Ivory’s insistence on total control would inspire other filmmakers, such as Woody Allen and Robert Altman, to demand similar authorship rights on their pictures in the 1970s. Birnbaum says the box office success of the 1985 “A Room with a View,” in particular, made the major studios sit up and take notice.

“The studio system started to emulate the indies,” he says of such Hollywood studio art-house subsidiaries as Sony Pictures Classics and Fox Searchlight.

Ivory became so powerful in the 1980s that major studios came calling to have him make films for them, such as “Howards End” and “The Remains of the Day” (which the director still shot and edited on his own terms).

Ivory has always given a lot of the credit for his success to Merchant — who was his life partner, as well as his producer — and screenwriter Ruth Prawer Jhabvala, who did the scripts for 23 of the Merchant Ivory films, including “A Room with a View” and “Howards End,” for which she won Oscars.

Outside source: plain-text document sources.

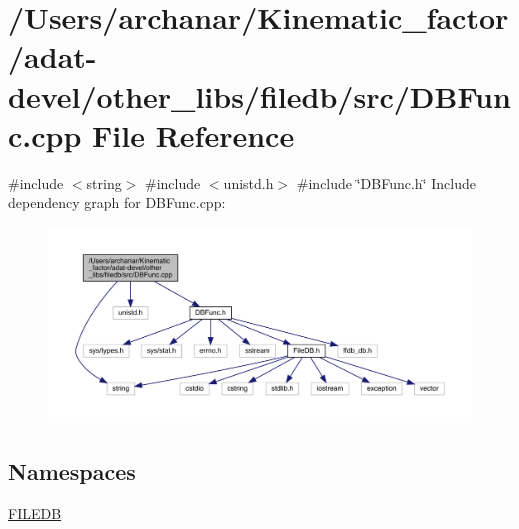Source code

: \hypertarget{adat-devel_2other__libs_2filedb_2src_2DBFunc_8cpp}{}\section{/\+Users/archanar/\+Kinematic\+\_\+factor/adat-\/devel/other\+\_\+libs/filedb/src/\+D\+B\+Func.cpp File Reference}
\label{adat-devel_2other__libs_2filedb_2src_2DBFunc_8cpp}
{\ttfamily \#include $<$string$>$}\newline
{\ttfamily \#include $<$unistd.\+h$>$}\newline
{\ttfamily \#include \char`\"{}D\+B\+Func.\+h\char`\"{}}\newline
Include dependency graph for D\+B\+Func.\+cpp\+:
\nopagebreak
\begin{figure}[H]
\begin{center}
\leavevmode
\includegraphics[width=350pt]{df/d83/adat-devel_2other__libs_2filedb_2src_2DBFunc_8cpp__incl}
\end{center}
\end{figure}
\subsection*{Namespaces}
\begin{DoxyCompactItemize}
\item 
 \mbox{\hyperlink{namespaceFILEDB}{F\+I\+L\+E\+DB}}
\end{DoxyCompactItemize}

When Merchant, Ivory and Jhabvala did “Mr. and Mrs. Bridge” for Miramax Films in 1990, they worked for the company’s notoriously controlling leader Harvey Weinstein, who was known in the business as “Harvey Scissorhands” for his penchant for recutting films without a director’s consent.

But when Weinstein was threatening to make changes in the film, “Ismail said he was going to beat him up,” Ivory told Tim Teeman of the Daily Beast last year. The two men never came to blows because Merchant and Ivory had the support of the film’s star, Paul Newman, who told Weinstein, “If you want me to do press, you’re not touching that movie.”

Ivory has been widely praised in the gay media for his sensitive, unapologetic “Call Me By Your Name” script, about two men falling in love, but the filmmaker broke that movie barrier more than 30 years ago with “Maurice” (1987), about a young man in the 1910s coming to terms with his homosexuality.

Ivory included full-frontal male nudity in “Maurice,” something he wishes director Luca Guadagnino had done in “Call Me By Your Name.”

“When people are wandering around before or after making love, and they’re decorously covered with sheets, it’s always seemed phony to me. I never liked doing that,” the filmmaker told The Guardian earlier this year.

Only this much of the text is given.